Merit Money — Bonus System Done Right
Many companies have some form of annual bonuses, calculated via crazy formulas, where even your sock color can matter. Or/and, they do multiple rounds of different evaluations, including individual and 360 degree reviews, that influence reward. The final calculations, and even feedback provided by peers are transparent for managers only. So, there is no surprise that such systems considered unfair by employees and this ultimately leads to loss of trust to managers. How can we change this?
I once worked in a company that evaluated performance, and therefore annual bonus, based on top-down goals achievement and “weighting” or “calibrating” people against each other at all levels. I can hardly imagine more unfair system. For example, lets say two same level manager are weighted 25% to 75% to each other.
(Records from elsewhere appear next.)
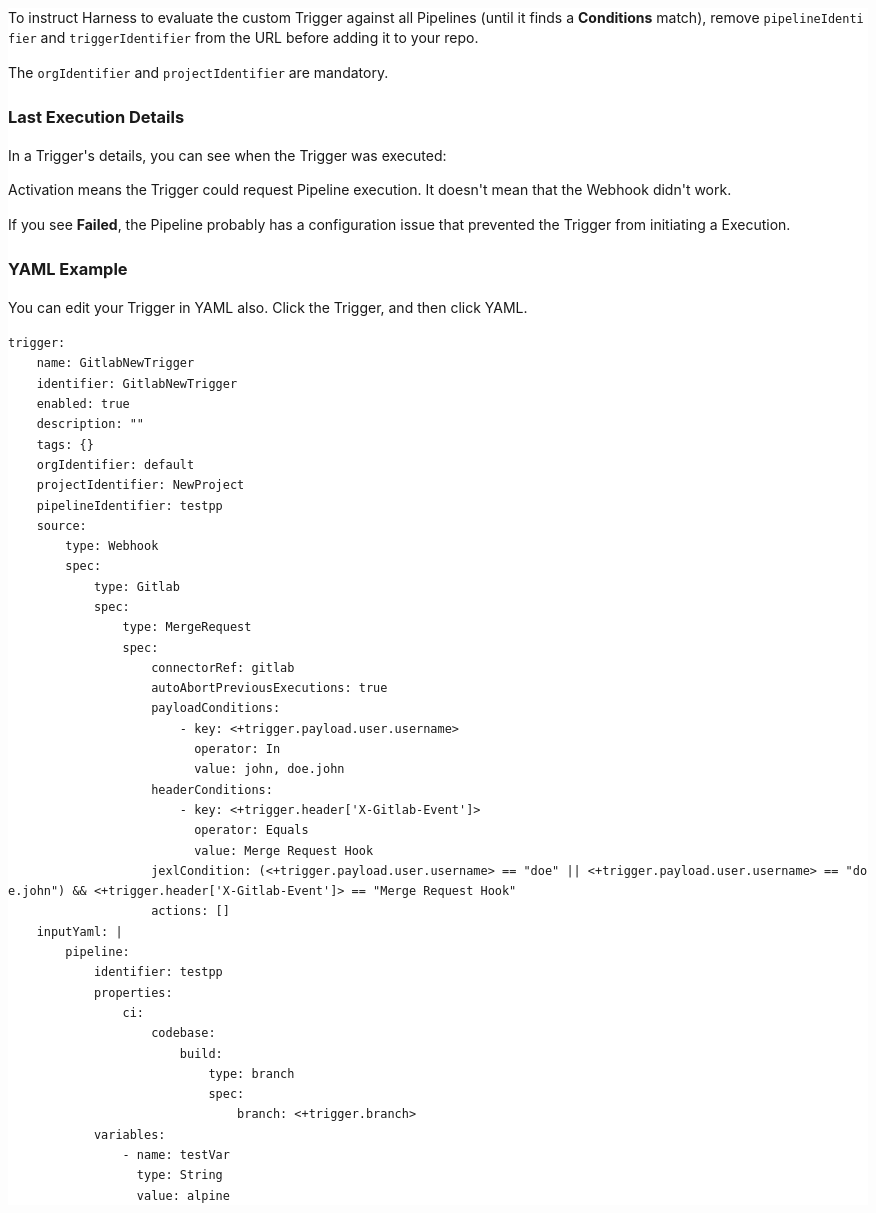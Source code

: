 To instruct Harness to evaluate the custom Trigger against all Pipelines (until it finds a **Conditions** match), remove `pipelineIdentifier` and `triggerIdentifier` from the URL before adding it to your repo.

The `orgIdentifier` and `projectIdentifier` are mandatory.

### Last Execution Details

In a Trigger's details, you can see when the Trigger was executed:

Activation means the Trigger could request Pipeline execution. It doesn't mean that the Webhook didn't work.

If you see **Failed**, the Pipeline probably has a configuration issue that prevented the Trigger from initiating a Execution.

### YAML Example

You can edit your Trigger in YAML also. Click the Trigger, and then click YAML.


```
trigger:  
    name: GitlabNewTrigger  
    identifier: GitlabNewTrigger  
    enabled: true  
    description: ""  
    tags: {}  
    orgIdentifier: default  
    projectIdentifier: NewProject  
    pipelineIdentifier: testpp  
    source:  
        type: Webhook  
        spec:  
            type: Gitlab  
            spec:  
                type: MergeRequest  
                spec:  
                    connectorRef: gitlab  
                    autoAbortPreviousExecutions: true  
                    payloadConditions:  
                        - key: <+trigger.payload.user.username>  
                          operator: In  
                          value: john, doe.john  
                    headerConditions:  
                        - key: <+trigger.header['X-Gitlab-Event']>  
                          operator: Equals  
                          value: Merge Request Hook  
                    jexlCondition: (<+trigger.payload.user.username> == "doe" || <+trigger.payload.user.username> == "doe.john") && <+trigger.header['X-Gitlab-Event']> == "Merge Request Hook"  
                    actions: []  
    inputYaml: |  
        pipeline:  
            identifier: testpp  
            properties:  
                ci:  
                    codebase:  
                        build:  
                            type: branch  
                            spec:  
                                branch: <+trigger.branch>  
            variables:  
                - name: testVar  
                  type: String  
                  value: alpine
```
That means subordinates of 25% weighted manager will get four times less bonus, doesn’t matter their performance. And this is still happening in many organisations.
Implementation goes through 3 steps:
- create safe-to-fail environment
- create virtual currency
- decide which organisational units can collectively receive virtual currency
…and next is how we’ve done this practically.
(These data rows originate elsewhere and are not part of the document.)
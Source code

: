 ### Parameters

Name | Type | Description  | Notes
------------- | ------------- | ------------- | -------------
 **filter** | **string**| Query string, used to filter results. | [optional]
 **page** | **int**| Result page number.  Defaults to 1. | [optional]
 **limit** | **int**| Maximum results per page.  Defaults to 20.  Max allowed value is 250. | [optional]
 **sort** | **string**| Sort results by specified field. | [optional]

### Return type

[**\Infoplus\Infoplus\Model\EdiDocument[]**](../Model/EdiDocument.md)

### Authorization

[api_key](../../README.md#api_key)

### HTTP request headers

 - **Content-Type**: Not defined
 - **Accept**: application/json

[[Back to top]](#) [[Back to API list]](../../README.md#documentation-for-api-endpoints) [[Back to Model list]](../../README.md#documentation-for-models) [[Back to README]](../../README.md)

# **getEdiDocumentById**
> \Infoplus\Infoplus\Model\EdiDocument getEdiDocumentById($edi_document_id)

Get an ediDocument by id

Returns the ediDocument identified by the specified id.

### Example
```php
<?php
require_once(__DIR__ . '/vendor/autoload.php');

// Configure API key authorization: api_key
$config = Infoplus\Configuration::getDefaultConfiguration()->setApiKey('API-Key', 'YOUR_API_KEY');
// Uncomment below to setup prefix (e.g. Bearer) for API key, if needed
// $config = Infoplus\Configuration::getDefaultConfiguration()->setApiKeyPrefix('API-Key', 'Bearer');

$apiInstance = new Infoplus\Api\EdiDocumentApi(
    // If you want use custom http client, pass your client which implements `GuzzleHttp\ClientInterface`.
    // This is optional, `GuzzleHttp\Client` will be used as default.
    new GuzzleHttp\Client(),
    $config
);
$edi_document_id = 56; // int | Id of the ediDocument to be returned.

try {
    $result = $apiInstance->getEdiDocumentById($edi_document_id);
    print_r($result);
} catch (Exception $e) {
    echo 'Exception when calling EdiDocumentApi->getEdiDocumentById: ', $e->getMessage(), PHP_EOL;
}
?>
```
Create safe-to-fail environment. We know that there is a budget for annual bonus for our organisation, and we can either use it all for this new system or use some percentage, dependent on how the system will work for us. So, we can start experimenting with one team only and limit budget to 5% of overall bonus for example.
Create virtual currency. We using thing, we call “Merit Candies”. They exist only in a spreadsheet — so they are very virtual. Important thing here is that whatever “currency” you choose ( hugs, kudos etc ) it should clearly communicate no connection with real money.
Decide which organisational units can collectively receive virtual currency. In our case it’s a one Scrum team, that makes recognition relatively easy. Team members know each other for quite a long period and have a good sense of contribution of individuals.
Each sprint, each team member receives 10 candies that she can distribute among others in team, excluding her.
The single most crucial aspect of a merit system is that every individual can only recognize the contributions of other people, and that the opinions of all individuals have equal weight.
We do candies distribution exercise as closing part of Sprint Review meeting or as opening of Retrospective sometimes. I believe there is no need for dedicated meeting, cause it takes up to 10 mins normally. And we do this each 2 weeks. I ask team to provide the “why?” together with candies, so it’s also a regular peer feedback session.
Here is how it might look in spreadsheet.
As you see, we got total amount for each team member and percentage distribution, and this gives options upon monetising. We can either distribute bonus budget by percentage or, for example, pay 70$, 79$ etc.
Finally, 6 rules to keep in mind for rewards:
- Dont promise reward in advance
- Keep anticipated rewards small
- Reward continuously, not once
- Reward publicly, not privately
- Reward behaviour, not outcome
- Reward peers, not subordinates
How are you improving your organisation bonus system ?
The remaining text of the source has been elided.